─── DATA FOR ANALYSIS
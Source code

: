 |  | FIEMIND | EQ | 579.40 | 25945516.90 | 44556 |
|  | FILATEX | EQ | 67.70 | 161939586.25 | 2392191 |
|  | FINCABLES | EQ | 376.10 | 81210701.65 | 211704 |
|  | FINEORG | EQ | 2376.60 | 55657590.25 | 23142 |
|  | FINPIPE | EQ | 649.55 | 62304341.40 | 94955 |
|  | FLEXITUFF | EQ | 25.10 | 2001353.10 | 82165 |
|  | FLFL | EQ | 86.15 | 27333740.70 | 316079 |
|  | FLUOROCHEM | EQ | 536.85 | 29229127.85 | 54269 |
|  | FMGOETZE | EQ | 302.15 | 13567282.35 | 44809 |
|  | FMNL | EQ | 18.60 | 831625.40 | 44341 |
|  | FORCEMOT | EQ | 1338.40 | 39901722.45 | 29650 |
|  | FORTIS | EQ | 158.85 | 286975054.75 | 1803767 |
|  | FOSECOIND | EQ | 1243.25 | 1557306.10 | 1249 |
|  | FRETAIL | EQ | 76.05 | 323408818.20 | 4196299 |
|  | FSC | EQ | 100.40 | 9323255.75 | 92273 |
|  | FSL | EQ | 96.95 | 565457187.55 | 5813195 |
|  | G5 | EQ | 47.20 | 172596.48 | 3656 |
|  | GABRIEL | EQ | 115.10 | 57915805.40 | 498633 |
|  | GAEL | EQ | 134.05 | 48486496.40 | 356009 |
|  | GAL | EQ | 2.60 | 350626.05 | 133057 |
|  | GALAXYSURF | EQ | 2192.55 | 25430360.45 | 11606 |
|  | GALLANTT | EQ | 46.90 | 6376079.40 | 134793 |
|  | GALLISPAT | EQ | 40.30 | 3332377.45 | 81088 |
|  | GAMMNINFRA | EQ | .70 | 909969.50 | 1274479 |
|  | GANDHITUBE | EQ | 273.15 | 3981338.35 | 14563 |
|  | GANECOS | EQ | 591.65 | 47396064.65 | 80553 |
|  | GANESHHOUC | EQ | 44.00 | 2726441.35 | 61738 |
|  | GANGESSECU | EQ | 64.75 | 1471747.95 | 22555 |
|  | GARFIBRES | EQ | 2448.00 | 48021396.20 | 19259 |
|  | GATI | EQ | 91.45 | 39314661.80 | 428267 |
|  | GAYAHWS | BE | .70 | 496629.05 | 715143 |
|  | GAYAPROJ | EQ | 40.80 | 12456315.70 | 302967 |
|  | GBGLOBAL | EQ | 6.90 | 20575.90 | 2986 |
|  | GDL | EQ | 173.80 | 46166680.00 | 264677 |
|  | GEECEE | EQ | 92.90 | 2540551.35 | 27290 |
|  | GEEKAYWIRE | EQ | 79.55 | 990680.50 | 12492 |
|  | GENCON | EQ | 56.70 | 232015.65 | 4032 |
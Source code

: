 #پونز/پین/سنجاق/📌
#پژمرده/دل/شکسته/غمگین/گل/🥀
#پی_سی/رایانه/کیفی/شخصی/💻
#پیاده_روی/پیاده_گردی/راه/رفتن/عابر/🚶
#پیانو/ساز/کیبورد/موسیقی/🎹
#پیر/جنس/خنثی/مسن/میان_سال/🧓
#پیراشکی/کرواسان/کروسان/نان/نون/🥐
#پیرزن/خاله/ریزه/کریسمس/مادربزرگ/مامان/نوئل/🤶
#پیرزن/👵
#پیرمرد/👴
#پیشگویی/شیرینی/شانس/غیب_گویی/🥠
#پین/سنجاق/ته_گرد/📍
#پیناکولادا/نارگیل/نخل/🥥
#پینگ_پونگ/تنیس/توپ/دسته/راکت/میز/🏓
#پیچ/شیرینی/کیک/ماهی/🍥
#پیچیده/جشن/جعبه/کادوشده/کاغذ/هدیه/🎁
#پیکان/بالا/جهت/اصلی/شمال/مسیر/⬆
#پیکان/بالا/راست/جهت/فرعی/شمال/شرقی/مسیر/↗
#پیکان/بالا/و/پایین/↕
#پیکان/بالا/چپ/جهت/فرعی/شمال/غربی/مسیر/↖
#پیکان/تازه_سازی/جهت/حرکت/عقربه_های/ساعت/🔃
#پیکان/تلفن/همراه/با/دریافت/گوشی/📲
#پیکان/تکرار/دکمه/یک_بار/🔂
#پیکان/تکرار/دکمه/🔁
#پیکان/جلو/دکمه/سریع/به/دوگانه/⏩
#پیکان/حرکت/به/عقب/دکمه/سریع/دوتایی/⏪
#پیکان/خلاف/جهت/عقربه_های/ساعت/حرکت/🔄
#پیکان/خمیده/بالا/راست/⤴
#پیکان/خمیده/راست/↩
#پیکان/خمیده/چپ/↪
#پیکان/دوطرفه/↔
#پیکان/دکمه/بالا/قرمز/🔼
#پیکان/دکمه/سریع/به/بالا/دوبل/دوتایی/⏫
──────
> **WHAT YOU WILL DO**: Report every line in the data that holds "خمیده", copying each one.

> **REPLY TO THE EXERCISE**:
#پیکان/خمیده/بالا/راست/⤴
#پیکان/خمیده/راست/↩
#پیکان/خمیده/چپ/↪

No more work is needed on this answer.